Families and staff react to Presque Isle nursing home closure

2 months ago

PRESQUE ISLE, Maine — Just a few days after they learned the Presque Isle Rehab and Nursing Center would close, staff and residents’ families are still trying to absorb the weight of what’s happening.

Management announced the closure on Friday with a letter to the 120 staff members and families of 49 residents at the facility. 

Phil Cyr, a son of founders Albert and Anne Cyr, manages both the Presque Isle and Caribou Nursing and Rehab centers. It was a matter of closing one site or losing both due to lack of staff and inadequate state funding, he said Sunday. 

It’s the latest in a cascade of nursing home closures that have plagued Maine, where 22 percent of residents are 65 and older. The projected June closure leaves families wondering where their loved ones will live and staff trying to plan their next steps.

“It’s complete heartbreak for everybody,” said Mitzi McKenney of Fort Fairfield, who has a sister-in-law at the facility. “And it’s traumatizing for the residents, causing deep insecurity and fear.”

McKenney, who didn’t name her sister-in-law to protect her privacy, said her family isn’t sure yet where their loved one will reside. For her and other residents, the nursing center gives them both a home and a family.  

Having spent a lot of time at the center, McKenney has visited with and gotten to know many of the residents. Some have spouses living nearby who come to visit, often several times a day. It will be difficult for those families when they can’t see each other regularly anymore, she said.

She fears the loss of the rehab center will force some patients to wait in hospitals for nursing home placement, which could create a backlog and make hospital space scarce for people needing acute care and treatment.

In his letter to family members, Cyr said many residents could be transferred to the Caribou facility, if the families chose. Presque Isle Nursing and Rehab is slated to close on June 30, but will remain open until all residents have been moved safely, he wrote.

PRESQUE ISLE, Maine — December 2, 2020 — Presque Isle Rehab and Nursing Center sign. (David Marino Jr. | The Star-Herald)

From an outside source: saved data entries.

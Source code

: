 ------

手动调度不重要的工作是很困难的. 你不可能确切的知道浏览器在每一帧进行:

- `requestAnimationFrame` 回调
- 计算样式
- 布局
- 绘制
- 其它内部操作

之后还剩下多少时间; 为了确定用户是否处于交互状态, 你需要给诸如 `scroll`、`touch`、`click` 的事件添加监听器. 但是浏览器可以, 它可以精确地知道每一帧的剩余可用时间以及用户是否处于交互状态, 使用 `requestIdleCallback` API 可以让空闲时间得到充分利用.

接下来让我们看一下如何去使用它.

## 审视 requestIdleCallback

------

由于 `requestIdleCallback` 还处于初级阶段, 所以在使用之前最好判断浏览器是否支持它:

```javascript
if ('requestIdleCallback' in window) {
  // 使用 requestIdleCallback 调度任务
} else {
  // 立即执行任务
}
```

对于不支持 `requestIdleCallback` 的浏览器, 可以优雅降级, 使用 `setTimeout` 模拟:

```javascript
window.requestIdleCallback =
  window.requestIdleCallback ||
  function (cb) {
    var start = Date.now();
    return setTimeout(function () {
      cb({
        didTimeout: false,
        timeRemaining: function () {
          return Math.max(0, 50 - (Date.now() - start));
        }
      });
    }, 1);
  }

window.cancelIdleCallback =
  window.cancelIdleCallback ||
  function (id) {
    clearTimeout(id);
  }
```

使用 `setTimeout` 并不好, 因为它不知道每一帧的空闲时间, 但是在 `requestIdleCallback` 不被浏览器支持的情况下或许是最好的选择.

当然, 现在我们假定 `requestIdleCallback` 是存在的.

While COVID sparked a health care employee exodus, inadequate MaineCare funding has affected Maine’s nursing homes, 23 of which have closed in the last 10 years, Cyr said in the letter. 

Supplemental funds, including pandemic relief payments, haven’t been enough to provide enough staff to care for all the residents, he added.

The Caribou center will remain open, as will Presque Isle’s Leisure Gardens and Leisure Village, assisted-living facilities near the nursing home.

McKenney, who is a nurse, thinks it’s imperative that both Presque Isle and Caribou remain open. She pointed to money going to help immigrant populations in Maine and said the state should also focus on its older people.

“We don’t need this, especially when it’s avoidable with some tweaking and some funds from down state,” she said. 

Staff have been emotional about the impending closure. Administrator Mark McKenna said he hasn’t slept well since he first learned of the shutdown plans.

One thing that stands out is that many of the residents are more concerned about the employees than themselves, he said. The whole facility is a large family and it’s hard to witness the impact on the staff and people who call the center home.

Most of her colleagues plan to continue in nursing and some have expressed plans to apply at other local nursing homes, but CNA Mechelle Lagasse is undecided right now. She wants to stay until she sees the last resident out the door.

“There’s just such a sense of duty here,” she said. “None of us were thinking of going other places. Friday we were told, ‘You have to.’ I don’t think most of us have come to grips with that yet.”

The most difficult thing is seeing the residents’ concern and confusion, she said. Some of them have lived at the facility for many years and are afraid of what will happen next.

Lagasse has been nursing for 28 years, the last four of those at Presque Isle Nursing and Rehab. The staff and residents have formed their own close-knit community, she said.

She, too, knows people who visit spouses and other family members and will be hard-pressed to spend time with them when the residents are transferred.


But there is a positive side, she said. If staff and residents go to other local nursing homes, at least they’ll all have familiar faces in their new surroundings. And, with more staff to share the workload, nurses won’t be on the brink of burnout.

“I think it’s going to be OK,” Lagasse said. “We don’t like change, but it will be OK.”

McKenney and Lagasse both said they prayed for a sudden windfall that would enable the Presque Isle facility to remain open, though they were preparing themselves for the closure.

McKenney suggested volunteers might also help serve residents in non-medical capacities and help free staff. Particularly if people don’t have any family around, just having someone there to visit or share a meal with them can mean a great deal, she said.  

“Aroostook people can link arms and move mountains,” McKenney said. “That’s what we’re known for.”